The agreement will see JBS acquire 100 percent of Huon’s shares for A$3.85 ($2.91; €2.49) per share in a cash deal worth A$423 million.
The listed firm launched a strategic review in February 2021 after receiving several unsolicited offers for the business, following a large fall in earnings and write-downs on assets.
The family office of Australian billionaire Andrew Forrest, Tattarang, has increased its stake in Huon to 18.5 percent over the course of 2021 and indicated this week that it intended to vote its shares against the takeover because of concerns over animal welfare, unless JBS made an unequivocal commitment to animal welfare and environmental sustainability.
In an update on October 28, JBS said: “JBS unequivocally supports the principle of ‘no pain, no fear’ animal welfare across its global operations… JBS has an uncompromising global commitment to sustainability and animal welfare.

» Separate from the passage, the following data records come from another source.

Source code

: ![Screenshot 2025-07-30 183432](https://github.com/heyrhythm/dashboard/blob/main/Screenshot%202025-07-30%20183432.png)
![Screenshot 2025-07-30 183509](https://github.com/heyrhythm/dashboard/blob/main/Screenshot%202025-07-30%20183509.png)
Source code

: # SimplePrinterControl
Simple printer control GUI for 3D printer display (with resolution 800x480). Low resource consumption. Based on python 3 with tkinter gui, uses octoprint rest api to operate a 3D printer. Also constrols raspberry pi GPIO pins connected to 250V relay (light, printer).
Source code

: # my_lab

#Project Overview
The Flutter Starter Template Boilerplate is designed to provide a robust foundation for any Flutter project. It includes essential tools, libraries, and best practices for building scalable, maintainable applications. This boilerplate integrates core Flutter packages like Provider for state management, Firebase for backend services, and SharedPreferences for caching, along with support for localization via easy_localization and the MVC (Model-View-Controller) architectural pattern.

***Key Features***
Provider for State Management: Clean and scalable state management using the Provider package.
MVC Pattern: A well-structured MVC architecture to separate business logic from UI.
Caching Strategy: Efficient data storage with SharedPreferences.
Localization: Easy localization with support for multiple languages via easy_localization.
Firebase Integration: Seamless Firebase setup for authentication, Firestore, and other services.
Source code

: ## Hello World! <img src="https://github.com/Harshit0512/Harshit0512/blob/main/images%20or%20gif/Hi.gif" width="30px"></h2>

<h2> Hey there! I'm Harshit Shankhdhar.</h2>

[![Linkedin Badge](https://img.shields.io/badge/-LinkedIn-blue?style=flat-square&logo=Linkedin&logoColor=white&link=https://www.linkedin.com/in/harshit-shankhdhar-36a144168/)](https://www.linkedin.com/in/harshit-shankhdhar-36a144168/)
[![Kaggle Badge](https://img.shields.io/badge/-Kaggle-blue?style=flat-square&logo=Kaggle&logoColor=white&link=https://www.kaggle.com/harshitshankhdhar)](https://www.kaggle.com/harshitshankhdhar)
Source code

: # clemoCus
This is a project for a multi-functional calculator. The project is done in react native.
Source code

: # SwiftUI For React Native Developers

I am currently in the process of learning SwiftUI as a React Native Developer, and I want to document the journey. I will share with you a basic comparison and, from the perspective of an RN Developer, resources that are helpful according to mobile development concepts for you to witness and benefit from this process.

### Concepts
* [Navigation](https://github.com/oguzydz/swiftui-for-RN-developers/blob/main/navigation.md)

“This commitment extends to Huon, where JBS intends to build on the company’s strong foundations and uphold the highest standards of fish health and sustainable farming practices, from water management to animal welfare, net-zero emissions and stocking densities.
This appears to have overcome Tattarang’s concerns, with 99.77 percent of shareholder votes cast in support of the takeover at Huon’s annual general meeting on October 29.
Huon revealed in August that Tattarang itself had previously expressed interest in acquiring Huon and had submitted a non-binding, indicative proposal. It was then invited to participate in the strategic review process and submit a binding offer but decided not to do so. The JBS offer was “materially higher” than Tattarang’s in any case, it said.
Tattarang CIO John Hartman told Agri Investor in November 2020 that the firm was “always on the lookout for acquisition targets that fit within our strategic verticals,” with aquaculture one of those.
The firm has developed the Leeuwin Coast brand for its production of mussels and oysters, with an oyster farm at Albany on Western Australia’s southern coastline home to the world’s first edible Akoya oyster farm (a variety more commonly known for its pearls).